→ Assigned task: Return exactly the lines below, starting with the one that has "- **Given** I have" and going on through the one that has "- **Invalid email".
☆ ☆ ☆ ☆ ☆ ☆ ☆
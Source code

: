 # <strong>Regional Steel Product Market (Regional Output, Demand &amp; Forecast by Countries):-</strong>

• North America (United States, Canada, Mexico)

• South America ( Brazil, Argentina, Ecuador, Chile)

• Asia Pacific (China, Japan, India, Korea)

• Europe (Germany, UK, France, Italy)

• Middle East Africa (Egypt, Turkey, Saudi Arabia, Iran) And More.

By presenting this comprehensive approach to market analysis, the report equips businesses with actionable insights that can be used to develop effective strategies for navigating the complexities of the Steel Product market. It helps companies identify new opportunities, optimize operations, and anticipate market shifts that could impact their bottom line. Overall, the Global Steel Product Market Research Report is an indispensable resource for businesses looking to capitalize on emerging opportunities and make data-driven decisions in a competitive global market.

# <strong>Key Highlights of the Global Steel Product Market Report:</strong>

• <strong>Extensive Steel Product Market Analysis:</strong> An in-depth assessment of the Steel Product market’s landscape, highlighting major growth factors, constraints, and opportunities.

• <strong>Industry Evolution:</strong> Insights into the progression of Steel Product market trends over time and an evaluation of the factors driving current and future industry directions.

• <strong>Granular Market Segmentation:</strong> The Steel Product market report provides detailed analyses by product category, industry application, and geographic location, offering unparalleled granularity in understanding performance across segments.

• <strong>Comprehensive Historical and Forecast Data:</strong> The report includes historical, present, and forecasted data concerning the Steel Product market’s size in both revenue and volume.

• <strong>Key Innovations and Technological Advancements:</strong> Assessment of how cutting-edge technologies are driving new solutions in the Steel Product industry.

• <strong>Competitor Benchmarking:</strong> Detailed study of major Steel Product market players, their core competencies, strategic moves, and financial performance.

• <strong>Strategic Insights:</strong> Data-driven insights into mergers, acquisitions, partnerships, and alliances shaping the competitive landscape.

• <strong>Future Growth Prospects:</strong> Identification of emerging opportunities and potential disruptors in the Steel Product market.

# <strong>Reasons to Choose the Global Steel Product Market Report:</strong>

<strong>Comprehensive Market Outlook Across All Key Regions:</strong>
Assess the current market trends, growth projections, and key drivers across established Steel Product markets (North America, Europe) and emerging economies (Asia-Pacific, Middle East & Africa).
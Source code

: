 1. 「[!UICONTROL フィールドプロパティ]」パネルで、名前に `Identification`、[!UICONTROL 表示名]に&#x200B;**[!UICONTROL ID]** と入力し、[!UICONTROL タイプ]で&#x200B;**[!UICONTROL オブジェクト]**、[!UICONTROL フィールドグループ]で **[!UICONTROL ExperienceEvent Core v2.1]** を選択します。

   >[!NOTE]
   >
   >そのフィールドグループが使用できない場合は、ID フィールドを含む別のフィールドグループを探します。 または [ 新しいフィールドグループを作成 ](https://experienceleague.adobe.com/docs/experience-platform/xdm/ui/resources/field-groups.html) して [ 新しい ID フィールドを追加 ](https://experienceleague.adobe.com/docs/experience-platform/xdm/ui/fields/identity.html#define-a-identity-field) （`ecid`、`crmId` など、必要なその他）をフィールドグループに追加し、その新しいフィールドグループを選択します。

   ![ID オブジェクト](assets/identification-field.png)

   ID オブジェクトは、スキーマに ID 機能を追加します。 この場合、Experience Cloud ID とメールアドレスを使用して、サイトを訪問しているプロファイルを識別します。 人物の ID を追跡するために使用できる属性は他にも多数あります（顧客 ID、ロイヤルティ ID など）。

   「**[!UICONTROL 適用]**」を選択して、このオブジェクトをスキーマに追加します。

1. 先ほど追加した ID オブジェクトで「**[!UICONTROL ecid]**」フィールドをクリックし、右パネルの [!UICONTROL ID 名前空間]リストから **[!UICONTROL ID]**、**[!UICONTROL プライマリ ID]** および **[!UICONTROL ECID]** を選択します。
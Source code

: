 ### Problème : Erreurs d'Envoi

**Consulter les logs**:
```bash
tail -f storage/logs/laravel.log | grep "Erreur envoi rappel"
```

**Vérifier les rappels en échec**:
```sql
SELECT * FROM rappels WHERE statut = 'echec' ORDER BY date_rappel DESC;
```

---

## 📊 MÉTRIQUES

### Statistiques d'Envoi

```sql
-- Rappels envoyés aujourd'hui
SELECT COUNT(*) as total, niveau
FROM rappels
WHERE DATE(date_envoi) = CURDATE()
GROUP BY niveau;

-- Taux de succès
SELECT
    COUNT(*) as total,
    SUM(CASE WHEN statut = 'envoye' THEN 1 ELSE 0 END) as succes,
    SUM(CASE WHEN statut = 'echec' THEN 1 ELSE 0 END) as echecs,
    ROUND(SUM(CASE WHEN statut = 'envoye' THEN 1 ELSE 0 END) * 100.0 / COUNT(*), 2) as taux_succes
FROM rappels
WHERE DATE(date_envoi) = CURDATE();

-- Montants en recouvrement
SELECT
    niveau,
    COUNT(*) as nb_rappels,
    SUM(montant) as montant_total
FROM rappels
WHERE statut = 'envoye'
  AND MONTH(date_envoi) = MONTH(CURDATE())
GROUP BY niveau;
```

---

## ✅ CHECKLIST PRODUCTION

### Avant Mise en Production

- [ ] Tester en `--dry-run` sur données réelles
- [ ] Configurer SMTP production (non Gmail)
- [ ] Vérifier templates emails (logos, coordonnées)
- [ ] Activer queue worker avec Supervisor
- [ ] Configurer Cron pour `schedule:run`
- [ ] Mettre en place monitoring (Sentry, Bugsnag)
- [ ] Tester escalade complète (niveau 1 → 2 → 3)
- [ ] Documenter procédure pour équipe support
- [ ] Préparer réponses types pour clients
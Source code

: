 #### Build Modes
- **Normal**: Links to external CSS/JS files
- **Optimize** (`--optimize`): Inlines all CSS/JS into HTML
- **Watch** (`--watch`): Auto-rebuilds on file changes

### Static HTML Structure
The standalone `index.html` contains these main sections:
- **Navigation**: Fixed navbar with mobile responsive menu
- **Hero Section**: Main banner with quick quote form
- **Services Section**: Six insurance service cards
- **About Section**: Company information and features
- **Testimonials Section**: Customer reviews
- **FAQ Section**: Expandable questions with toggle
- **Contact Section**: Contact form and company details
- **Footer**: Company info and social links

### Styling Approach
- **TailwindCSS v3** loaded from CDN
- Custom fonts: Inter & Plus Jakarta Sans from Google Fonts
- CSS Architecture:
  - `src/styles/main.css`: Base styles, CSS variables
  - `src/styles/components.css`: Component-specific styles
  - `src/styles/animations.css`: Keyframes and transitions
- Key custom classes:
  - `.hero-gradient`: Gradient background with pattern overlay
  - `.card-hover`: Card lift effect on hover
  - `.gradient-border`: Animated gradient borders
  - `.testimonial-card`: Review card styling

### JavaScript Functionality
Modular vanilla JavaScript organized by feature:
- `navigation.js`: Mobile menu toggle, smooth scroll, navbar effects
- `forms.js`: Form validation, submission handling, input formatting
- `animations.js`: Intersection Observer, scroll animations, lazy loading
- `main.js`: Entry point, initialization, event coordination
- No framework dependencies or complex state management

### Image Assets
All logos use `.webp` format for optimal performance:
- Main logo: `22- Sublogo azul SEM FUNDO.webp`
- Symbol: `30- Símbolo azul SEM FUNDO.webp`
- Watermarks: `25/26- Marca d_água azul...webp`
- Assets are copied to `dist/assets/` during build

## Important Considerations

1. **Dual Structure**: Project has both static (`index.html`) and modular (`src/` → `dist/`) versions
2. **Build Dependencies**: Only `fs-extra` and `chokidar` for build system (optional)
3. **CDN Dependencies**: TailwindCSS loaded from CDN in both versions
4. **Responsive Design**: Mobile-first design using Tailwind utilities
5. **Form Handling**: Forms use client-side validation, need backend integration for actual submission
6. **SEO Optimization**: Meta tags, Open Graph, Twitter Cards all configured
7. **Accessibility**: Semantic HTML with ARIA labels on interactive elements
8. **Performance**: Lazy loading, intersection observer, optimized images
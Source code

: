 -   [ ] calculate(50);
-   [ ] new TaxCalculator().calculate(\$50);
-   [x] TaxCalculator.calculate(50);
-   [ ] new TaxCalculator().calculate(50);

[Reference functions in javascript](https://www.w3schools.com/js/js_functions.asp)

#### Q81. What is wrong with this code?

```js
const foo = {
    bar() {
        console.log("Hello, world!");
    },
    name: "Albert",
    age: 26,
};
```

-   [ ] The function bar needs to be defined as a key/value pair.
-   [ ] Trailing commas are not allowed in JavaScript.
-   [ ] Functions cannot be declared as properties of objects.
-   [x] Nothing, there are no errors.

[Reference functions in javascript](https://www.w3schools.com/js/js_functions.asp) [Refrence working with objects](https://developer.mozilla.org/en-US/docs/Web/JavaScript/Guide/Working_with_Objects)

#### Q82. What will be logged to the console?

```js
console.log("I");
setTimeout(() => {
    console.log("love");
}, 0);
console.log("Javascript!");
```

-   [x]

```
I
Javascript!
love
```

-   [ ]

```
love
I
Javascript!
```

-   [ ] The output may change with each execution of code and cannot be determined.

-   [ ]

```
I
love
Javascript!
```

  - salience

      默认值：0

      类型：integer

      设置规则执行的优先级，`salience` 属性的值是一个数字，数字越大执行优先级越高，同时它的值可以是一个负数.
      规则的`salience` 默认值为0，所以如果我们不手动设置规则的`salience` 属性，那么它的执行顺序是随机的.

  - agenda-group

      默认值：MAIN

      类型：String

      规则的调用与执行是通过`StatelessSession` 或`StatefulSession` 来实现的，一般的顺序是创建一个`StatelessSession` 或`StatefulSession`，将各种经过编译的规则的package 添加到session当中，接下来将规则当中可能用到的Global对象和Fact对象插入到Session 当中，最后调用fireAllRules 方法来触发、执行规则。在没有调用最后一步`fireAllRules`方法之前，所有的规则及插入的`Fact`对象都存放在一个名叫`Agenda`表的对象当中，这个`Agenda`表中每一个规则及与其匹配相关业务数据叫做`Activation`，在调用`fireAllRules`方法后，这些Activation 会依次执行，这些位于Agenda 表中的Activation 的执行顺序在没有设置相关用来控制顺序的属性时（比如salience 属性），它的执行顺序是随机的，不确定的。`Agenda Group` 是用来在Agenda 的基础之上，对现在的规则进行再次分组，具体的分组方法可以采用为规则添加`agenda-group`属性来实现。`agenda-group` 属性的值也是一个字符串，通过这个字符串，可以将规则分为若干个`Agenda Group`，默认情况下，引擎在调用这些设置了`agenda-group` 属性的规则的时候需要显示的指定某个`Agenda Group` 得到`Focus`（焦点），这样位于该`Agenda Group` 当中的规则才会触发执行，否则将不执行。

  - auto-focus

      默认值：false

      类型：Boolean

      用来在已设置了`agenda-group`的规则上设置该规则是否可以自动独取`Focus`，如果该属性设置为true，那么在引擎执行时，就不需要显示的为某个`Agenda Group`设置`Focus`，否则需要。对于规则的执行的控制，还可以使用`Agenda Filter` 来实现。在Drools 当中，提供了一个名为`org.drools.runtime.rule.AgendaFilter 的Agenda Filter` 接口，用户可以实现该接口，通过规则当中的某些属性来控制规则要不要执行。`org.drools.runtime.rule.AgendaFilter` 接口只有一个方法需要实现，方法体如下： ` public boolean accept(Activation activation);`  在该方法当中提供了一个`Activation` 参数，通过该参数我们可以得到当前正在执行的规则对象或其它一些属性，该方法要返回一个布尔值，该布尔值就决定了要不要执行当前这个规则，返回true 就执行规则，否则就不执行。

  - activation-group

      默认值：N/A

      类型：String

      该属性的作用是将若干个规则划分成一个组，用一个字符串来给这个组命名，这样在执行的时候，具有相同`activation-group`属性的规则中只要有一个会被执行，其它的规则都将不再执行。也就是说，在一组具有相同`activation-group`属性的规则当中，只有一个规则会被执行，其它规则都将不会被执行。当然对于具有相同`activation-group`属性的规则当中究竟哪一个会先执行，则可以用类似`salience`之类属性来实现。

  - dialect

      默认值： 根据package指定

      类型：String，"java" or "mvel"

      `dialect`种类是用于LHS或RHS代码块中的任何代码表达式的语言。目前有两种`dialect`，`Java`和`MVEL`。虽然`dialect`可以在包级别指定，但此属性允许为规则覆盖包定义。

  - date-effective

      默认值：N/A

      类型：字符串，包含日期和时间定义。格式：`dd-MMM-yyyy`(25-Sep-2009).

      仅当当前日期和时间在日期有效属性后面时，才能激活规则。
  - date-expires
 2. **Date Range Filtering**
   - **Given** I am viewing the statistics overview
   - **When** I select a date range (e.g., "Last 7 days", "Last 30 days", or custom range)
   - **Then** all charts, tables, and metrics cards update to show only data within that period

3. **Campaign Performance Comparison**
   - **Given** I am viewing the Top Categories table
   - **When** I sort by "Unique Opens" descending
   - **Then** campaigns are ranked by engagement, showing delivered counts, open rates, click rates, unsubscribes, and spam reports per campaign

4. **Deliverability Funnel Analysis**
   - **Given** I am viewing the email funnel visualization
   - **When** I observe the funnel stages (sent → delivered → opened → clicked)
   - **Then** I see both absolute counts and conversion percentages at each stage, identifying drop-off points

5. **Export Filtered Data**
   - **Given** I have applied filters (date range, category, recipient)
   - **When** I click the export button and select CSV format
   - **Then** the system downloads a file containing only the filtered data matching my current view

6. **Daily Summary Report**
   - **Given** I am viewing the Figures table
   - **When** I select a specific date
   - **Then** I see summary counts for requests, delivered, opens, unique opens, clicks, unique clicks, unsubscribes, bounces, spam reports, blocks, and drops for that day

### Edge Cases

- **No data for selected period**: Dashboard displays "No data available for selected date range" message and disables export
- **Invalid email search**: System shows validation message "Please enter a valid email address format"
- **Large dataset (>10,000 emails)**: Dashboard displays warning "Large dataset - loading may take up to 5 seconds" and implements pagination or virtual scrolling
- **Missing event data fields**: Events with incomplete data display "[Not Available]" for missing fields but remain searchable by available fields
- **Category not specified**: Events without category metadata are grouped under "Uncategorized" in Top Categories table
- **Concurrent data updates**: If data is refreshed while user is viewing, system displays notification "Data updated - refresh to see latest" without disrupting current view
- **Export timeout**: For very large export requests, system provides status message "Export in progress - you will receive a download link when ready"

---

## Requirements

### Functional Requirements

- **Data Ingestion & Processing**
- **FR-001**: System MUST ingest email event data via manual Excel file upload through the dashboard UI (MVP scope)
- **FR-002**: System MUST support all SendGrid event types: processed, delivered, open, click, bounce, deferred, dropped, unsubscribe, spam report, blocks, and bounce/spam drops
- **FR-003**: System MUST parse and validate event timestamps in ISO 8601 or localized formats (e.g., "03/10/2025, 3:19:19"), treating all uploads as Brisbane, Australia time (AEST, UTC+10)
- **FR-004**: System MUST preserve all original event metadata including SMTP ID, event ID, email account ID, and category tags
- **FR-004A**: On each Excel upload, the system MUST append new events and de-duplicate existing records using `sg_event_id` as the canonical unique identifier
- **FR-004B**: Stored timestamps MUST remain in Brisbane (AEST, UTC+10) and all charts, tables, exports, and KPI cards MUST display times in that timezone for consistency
☆ ☆ ☆ ☆ ☆ ☆ ☆
→ Completed exercise:
   - **Given** I have applied filters (date range, category, recipient)
   - **When** I click the export button and select CSV format
   - **Then** the system downloads a file containing only the filtered data matching my current view

6. **Daily Summary Report**
   - **Given** I am viewing the Figures table
   - **When** I select a specific date
   - **Then** I see summary counts for requests, delivered, opens, unique opens, clicks, unique clicks, unsubscribes, bounces, spam reports, blocks, and drops for that day

### Edge Cases

- **No data for selected period**: Dashboard displays "No data available for selected date range" message and disables export
- **Invalid email search**: System shows validation message "Please enter a valid email address format"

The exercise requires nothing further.